Given the growing problem of antibiotic resistance, the study authors urge that physicians give up using antibiotics altogether for adult patients with rhinosinusitis -- even when symptoms persist beyond a week.

Text Continues Below



"Antibiotics offer little benefit for patients with acute rhinosinusitis-like complaints," wrote the research team led by Dr. Jim Young of University Hospital Basel, Switzerland. "Antibiotics are not justified even if a patient reports symptoms for longer than 7-10 days," they added in the March 15 issue of The Lancet.

The European group noted that upper respiratory tract infections are responsible for a full third of doctor's appointments in the United States, and a third of those visits end in a diagnosis of rhinosinusitis. Currently, about 80 percent of patients receive a prescription for an antibiotic.

Antibiotics are only useful against bacterial disease -- they do not fight viral infections. But how good are doctors at distinguishing between the two in the typical clinical setting?

To find out, Young's group looked at data from nine trials with a total of more than 2,500 adult patients with rhinosinusitis. Doctors in the trials used a patient's medical history or symptoms -- for example, facial pain, pus-filled nasal discharge, or a prior cold -- that have been thought helpful in distinguishing a bacterial infection from a viral one.

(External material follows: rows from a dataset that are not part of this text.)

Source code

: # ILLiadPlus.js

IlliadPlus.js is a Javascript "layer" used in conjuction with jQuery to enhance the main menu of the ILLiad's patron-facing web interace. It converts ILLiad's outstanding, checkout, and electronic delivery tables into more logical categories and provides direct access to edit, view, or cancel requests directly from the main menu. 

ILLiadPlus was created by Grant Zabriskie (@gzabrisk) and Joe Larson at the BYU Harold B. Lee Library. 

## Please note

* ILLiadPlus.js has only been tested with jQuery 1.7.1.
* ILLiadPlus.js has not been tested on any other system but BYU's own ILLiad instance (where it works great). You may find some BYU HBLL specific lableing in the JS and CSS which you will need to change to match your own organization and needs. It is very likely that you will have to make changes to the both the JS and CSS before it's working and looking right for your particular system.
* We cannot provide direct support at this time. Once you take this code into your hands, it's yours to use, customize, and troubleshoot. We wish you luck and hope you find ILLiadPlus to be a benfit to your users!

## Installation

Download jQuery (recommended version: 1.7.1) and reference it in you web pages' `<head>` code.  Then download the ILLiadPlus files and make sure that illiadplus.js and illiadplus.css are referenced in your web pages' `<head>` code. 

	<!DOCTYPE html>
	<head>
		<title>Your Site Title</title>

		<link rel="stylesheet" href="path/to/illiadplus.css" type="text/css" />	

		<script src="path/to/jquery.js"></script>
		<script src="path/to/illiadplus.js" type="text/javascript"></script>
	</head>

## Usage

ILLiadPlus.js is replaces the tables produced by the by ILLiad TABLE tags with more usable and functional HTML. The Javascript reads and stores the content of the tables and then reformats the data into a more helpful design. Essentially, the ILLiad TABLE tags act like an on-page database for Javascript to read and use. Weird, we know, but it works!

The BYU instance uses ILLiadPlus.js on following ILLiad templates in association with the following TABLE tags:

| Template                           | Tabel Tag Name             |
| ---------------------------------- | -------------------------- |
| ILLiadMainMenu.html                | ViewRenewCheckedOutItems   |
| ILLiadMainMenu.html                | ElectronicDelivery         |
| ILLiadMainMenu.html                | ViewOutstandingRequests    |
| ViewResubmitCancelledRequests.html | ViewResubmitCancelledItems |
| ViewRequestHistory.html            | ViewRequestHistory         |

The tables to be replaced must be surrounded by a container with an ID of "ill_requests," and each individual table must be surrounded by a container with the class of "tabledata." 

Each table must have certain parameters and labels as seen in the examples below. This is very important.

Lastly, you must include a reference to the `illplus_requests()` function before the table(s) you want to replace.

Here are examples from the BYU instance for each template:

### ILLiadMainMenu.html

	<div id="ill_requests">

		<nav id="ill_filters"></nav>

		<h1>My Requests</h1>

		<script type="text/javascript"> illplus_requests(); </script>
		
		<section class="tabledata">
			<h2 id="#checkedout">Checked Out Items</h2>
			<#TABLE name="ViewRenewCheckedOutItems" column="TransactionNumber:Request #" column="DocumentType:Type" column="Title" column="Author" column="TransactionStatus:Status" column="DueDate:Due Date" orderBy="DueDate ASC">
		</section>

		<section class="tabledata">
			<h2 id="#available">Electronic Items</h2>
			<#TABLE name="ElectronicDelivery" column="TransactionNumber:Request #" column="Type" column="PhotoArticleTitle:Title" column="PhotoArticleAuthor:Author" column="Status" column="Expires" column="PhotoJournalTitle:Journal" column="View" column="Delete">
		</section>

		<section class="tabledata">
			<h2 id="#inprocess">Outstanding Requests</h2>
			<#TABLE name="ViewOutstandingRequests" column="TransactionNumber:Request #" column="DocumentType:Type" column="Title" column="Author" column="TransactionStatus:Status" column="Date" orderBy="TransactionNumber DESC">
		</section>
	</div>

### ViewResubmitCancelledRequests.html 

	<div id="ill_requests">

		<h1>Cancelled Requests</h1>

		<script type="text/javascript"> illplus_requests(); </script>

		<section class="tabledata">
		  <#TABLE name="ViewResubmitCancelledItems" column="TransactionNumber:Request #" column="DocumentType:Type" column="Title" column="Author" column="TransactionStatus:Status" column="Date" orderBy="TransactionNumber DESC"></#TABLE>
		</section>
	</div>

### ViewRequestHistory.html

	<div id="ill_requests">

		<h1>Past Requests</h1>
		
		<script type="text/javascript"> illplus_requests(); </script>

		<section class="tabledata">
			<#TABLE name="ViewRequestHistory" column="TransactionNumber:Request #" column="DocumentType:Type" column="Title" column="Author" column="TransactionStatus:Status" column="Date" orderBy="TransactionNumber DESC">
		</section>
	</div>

Unfortunately, even these symptoms failed to help doctors determine whether antibiotics were appropriate. In fact, the analysis found that 15 patients with rhinosinusitis-like complaints had to be given antibiotics before one additional patient benefited from treatment, meaning that the other 14 were getting the drugs for no real purpose, the authors wrote. The result didn't change, regardless of patient age or duration or severity of symptoms.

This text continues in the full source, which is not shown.